LÉVY: Primeiro, a intervenção deve ser uma demanda, um desejo dos principais interessados, como aconteceu com a Líbia, quando rebeldes pediram ajuda da Liga Árabe e da França. É preciso, sem dúvida, que a operação de resgate de civis seja conduzida, total ou parcialmente, por potências regionais.
Para mim, a Turquia teria papel fundamental, ou talvez o Qatar. Agora, se isso é o suficiente para impedir que a nova Síria, aquela que virá depois de Assad, seja dividida, eu não sei. O que sei é que nós não podemos ficar de braços cruzados, com medo do que pode vir, e aceitar o que acontece agora, quando dezenas de pessoas são mortas com armas pesadas diariamente diante da indiferença da comunidade internacional.
O senhor andou conversando com opositores sírios. Como tem sido esse diálogo?
LÉVY: É comovente. Os relatos são terríveis. O que eles me contam sobre os métodos de Assad e seu regime vai além do imaginável. Ao mesmo tempo, eu os escuto com um certo sentimento de impotência. O que podemos fazer quando sabemos que há, no Conselho de Segurança, dois países, Rússia e China, que, com um cinismo desconcertante, estão decididos a tudo para o banho de sangue continuar. Poderia ser mais simples. Homs é Benghazi.

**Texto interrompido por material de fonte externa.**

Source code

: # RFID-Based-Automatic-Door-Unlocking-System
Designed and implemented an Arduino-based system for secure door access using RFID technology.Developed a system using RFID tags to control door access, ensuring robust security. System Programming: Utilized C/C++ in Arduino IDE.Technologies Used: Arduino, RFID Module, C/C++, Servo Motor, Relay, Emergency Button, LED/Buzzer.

Aquilo que a comunidade internacional, liderada pela França, fez na Líbia, ela poderia fazer amanhã em Homs. Mas, indo contra o que nos contam, decidimos não agir e procuramos desculpas para nossa inação vergonhosa.
Ano passado, o senhor procurou o governo francês para pedir uma ação militar na Líbia. Pretende fazer o mesmo em relação à Síria?
LÉVY: Claro, até já fiz, mas milagres demoram a se repetir. Houve, ano passado, uma conjuntura milagrosa, pela qual eu, independentemente de nossas discordâncias e da minha opção política, sou grato ao presidente Sarkozy. Se isso vai se repetir com a Síria? Seria preciso. Eu gostaria. Mas, até agora, não consegui.
Muitas críticas foram feitas à ONU e ao plano de paz de Kofi Annan. Em 1994, Annan foi também criticado por seu papel no genocídio de Ruanda, chegando a admitir que poderia ter feito mais pelo país africano.
Quase 20 anos depois, o senhor acha que ele vai conseguir sucesso na Síria?
LÉVY: Há dois pontos negros que pairam sobre a comunidade internacional: a Bósnia e Ruanda. Além disso, há uma série de líderes (como Sarkozy, Hillary Clinton e David Cameron) que vivem assombrados por essas lembranças, com uma certa obsessão de nunca mais ver algo parecido se repetir na História.
Esses são os chefes de Estado que apoiaram a intervenção na Líbia. E são eles que hoje defendem uma ação militar na Síria. Annan faz parte desse grupo. Ele também pertence a esse clube informal de pessoas, cuja impotência diante do genocídio ruandês é coberta por vergonha e obsessão. Isto é um bom sinal.
Em sua opinião, onde a comunidade internacional tem errado?
LÉVY: China e Rússia sempre conduziram mal seu poder de veto no Conselho de Segurança. O Brasil também adere a uma posição bizarra, comportando- se como um obstáculo à intervenção. Por que isso? Não consigo entender, até por admirar a presidente brasileira. Talvez seja a ideia de que não se deve interferir nos assuntos domésticos de um Estado que já foi colonizado. Ou a percepção de que o Ocidente deveria se manter longe de qualquer intervenção nessas regiões do mundo.
Ou ainda aquele velho disco arranhado de anti-imperialismo. Mas o resultado está aí. Um país grande como o Brasil, que serve de modelo para seus vizinhos, mas que age contra os civis sírios assassinados junto com a complacência de Pequim e Moscou. É chocante.